=== What is required ===
Wherever a line in the data below holds "Power", copy that line.

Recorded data
===============
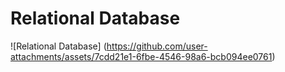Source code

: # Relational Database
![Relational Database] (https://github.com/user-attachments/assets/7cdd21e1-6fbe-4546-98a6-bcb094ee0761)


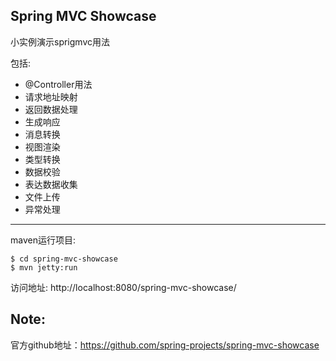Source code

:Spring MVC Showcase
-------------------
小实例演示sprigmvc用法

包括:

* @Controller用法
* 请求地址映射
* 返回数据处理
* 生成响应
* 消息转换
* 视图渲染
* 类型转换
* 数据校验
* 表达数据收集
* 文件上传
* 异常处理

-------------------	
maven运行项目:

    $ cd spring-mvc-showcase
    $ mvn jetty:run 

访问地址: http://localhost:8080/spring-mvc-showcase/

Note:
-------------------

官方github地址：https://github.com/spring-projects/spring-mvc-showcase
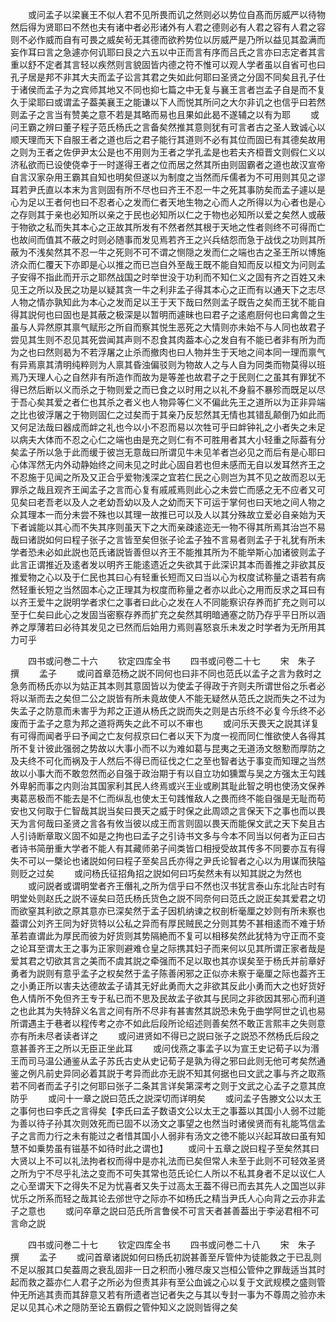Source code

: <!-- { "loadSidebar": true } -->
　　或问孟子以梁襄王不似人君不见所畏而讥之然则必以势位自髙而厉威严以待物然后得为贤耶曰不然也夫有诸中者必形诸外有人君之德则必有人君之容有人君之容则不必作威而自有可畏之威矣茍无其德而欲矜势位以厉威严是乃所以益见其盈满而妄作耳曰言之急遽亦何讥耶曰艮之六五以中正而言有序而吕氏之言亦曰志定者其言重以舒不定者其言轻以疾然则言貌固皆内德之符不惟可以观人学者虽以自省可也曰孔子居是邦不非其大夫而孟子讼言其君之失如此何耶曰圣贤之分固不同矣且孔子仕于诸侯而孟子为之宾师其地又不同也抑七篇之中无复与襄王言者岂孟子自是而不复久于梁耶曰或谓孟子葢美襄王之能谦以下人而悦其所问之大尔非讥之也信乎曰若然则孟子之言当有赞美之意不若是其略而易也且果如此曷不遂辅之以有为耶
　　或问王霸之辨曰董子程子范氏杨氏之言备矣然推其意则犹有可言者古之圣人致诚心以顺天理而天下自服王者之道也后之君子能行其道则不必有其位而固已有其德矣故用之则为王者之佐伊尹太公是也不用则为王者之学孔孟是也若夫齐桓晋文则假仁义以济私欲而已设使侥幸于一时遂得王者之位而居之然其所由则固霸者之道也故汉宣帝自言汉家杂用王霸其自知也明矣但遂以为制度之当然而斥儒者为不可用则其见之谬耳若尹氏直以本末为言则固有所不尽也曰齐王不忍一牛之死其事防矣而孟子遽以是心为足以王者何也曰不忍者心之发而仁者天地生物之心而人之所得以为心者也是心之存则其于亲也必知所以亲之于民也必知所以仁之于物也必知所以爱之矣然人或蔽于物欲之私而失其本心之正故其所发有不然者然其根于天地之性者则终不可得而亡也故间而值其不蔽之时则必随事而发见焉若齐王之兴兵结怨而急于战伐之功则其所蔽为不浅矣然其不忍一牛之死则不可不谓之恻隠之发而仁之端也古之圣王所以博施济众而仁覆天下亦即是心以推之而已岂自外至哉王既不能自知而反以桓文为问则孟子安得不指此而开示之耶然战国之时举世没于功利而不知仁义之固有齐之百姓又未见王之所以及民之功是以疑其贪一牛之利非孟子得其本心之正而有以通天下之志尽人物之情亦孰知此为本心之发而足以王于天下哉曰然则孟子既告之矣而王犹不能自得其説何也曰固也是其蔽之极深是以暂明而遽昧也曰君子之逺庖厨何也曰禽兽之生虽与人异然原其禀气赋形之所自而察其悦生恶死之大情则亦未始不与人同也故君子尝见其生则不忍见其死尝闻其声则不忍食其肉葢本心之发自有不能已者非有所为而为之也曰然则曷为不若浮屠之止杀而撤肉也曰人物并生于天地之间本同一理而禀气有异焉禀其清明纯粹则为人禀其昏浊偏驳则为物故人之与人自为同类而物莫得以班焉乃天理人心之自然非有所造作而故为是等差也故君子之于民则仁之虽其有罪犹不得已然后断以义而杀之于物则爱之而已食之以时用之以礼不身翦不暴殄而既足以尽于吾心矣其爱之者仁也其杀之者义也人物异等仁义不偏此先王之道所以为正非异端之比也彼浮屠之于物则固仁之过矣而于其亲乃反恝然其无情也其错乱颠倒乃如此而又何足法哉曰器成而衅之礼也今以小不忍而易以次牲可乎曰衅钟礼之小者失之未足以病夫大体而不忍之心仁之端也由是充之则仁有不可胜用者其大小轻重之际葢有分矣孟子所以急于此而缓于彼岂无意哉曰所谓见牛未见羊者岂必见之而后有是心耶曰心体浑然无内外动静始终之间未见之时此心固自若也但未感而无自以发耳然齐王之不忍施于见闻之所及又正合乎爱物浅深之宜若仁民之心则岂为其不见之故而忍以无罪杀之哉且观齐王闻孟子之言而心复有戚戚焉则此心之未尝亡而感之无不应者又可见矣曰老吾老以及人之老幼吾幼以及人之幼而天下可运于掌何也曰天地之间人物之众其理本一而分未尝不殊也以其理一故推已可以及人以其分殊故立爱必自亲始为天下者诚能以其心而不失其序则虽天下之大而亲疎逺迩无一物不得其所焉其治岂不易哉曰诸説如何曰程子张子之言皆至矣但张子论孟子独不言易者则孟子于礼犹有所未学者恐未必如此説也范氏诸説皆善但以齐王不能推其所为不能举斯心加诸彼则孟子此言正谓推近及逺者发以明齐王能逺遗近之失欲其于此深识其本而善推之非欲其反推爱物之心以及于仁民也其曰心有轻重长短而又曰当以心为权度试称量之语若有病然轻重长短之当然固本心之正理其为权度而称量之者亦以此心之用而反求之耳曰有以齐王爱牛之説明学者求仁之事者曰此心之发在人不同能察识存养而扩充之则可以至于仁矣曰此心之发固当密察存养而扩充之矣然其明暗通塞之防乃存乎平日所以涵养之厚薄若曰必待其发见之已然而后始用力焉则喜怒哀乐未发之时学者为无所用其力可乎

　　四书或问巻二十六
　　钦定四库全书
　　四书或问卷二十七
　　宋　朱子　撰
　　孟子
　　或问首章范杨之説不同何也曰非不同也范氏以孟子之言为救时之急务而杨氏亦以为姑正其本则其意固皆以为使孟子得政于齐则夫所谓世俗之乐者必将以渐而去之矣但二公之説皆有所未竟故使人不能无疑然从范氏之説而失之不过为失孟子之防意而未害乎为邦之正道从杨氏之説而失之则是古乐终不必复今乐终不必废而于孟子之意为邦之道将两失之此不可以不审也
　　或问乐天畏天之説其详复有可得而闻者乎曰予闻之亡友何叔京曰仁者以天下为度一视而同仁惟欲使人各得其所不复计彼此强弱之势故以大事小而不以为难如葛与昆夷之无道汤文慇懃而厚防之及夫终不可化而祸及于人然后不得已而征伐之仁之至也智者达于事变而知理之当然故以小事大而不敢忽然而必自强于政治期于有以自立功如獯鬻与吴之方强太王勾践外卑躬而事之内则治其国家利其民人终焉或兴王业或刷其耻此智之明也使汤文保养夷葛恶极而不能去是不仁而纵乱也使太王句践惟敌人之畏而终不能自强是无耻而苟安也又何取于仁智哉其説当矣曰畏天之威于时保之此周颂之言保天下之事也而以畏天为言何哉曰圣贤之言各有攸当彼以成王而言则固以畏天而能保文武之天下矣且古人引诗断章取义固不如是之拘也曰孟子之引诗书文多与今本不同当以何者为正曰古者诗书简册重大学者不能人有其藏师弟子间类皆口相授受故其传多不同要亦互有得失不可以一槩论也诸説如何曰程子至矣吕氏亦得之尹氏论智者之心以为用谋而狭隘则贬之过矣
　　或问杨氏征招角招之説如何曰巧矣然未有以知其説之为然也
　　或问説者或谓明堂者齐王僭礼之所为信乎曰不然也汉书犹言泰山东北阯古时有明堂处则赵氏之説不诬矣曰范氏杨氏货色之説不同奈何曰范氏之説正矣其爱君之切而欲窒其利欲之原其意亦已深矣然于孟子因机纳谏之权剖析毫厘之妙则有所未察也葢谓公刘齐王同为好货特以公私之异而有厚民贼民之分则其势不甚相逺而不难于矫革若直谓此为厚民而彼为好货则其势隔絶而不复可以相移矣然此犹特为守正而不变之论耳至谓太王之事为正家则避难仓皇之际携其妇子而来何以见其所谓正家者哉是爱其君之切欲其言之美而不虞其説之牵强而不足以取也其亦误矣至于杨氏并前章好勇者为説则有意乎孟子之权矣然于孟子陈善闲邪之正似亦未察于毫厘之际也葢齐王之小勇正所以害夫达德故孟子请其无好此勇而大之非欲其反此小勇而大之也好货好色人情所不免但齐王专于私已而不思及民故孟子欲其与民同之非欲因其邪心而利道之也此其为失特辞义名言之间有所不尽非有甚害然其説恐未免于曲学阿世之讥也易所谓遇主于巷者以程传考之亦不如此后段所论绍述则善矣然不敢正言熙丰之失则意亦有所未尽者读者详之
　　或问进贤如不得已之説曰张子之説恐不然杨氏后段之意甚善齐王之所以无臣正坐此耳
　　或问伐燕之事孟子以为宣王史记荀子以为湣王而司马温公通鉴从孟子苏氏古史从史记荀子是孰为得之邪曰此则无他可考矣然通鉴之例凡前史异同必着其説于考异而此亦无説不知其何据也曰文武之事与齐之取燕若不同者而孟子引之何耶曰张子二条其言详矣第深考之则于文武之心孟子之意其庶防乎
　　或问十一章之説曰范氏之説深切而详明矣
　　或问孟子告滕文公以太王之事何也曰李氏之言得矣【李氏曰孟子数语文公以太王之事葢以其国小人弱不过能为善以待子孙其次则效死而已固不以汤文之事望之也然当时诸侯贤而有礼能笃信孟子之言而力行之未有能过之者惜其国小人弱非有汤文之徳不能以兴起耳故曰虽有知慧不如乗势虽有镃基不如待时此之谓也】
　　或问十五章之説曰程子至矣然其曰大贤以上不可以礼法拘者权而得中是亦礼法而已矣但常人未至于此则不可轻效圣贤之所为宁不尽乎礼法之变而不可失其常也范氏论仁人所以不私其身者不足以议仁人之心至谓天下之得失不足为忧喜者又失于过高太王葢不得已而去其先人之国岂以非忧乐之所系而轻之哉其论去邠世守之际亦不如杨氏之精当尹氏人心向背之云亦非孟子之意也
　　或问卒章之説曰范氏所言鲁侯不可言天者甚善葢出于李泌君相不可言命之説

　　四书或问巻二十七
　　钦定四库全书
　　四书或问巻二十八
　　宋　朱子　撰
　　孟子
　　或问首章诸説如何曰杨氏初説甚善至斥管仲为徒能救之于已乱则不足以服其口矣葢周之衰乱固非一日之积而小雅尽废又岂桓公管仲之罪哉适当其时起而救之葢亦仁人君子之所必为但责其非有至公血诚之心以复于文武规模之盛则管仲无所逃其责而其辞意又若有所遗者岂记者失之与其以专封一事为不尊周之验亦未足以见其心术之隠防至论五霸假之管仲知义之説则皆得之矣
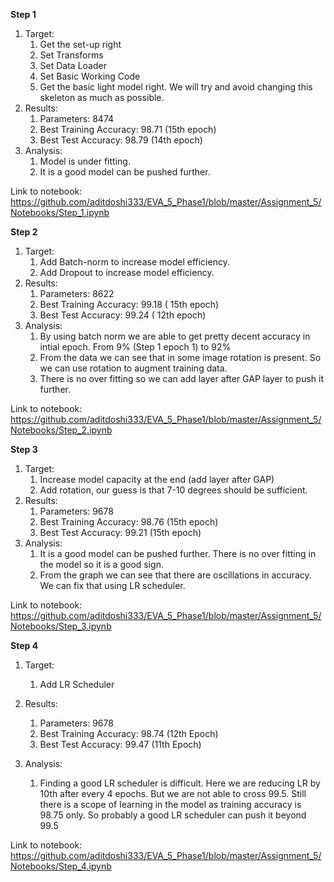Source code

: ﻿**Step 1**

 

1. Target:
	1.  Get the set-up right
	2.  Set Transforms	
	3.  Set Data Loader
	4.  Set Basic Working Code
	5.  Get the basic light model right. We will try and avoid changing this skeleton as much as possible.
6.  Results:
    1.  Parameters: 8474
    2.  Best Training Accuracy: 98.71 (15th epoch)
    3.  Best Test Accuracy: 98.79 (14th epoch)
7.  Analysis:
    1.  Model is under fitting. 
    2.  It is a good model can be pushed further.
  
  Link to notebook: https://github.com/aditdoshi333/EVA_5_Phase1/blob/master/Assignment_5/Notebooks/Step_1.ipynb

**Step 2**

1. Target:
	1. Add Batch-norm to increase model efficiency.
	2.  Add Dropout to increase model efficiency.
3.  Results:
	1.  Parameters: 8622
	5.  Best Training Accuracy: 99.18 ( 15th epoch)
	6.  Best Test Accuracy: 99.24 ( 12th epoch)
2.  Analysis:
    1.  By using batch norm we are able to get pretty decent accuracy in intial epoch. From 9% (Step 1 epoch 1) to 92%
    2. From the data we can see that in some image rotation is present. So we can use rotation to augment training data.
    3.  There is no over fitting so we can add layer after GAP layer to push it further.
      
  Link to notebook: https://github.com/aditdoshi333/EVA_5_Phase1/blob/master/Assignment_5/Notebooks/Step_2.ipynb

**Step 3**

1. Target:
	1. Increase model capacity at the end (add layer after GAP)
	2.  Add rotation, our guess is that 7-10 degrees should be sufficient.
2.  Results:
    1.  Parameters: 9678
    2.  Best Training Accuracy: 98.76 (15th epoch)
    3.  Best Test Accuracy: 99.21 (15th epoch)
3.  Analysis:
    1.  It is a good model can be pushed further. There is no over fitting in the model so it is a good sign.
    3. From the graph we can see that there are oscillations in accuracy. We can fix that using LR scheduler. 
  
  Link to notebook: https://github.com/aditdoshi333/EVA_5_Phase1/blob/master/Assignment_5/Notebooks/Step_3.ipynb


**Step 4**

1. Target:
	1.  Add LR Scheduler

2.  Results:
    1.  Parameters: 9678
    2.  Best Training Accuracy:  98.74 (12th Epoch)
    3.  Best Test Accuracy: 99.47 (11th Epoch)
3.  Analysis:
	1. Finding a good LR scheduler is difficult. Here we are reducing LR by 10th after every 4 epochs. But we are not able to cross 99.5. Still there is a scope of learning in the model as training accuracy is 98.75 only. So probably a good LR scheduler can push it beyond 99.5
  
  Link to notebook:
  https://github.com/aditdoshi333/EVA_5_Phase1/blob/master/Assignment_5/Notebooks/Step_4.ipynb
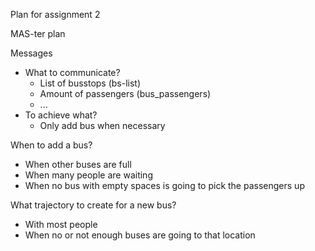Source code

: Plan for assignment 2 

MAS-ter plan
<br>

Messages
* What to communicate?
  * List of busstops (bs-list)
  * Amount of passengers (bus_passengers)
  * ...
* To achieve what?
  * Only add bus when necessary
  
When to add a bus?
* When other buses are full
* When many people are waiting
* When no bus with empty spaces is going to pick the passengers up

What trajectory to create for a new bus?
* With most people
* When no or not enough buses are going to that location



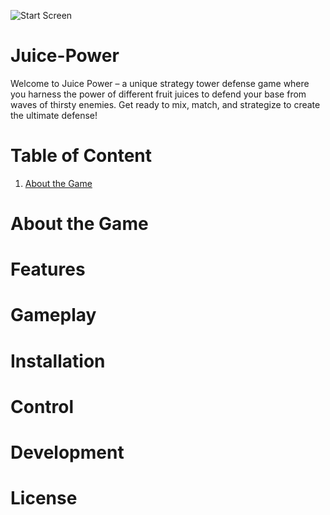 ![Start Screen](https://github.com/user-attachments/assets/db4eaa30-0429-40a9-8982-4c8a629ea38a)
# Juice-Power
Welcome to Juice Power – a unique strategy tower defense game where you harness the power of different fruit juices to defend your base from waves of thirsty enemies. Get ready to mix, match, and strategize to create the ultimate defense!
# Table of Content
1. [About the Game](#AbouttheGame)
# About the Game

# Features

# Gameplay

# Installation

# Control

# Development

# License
===============
=== Response below ===
# Juice-Power
Welcome to Juice Power – a unique strategy tower defense game where you harness the power of different fruit juices to defend your base from waves of thirsty enemies. Get ready to mix, match, and strategize to create the ultimate defense!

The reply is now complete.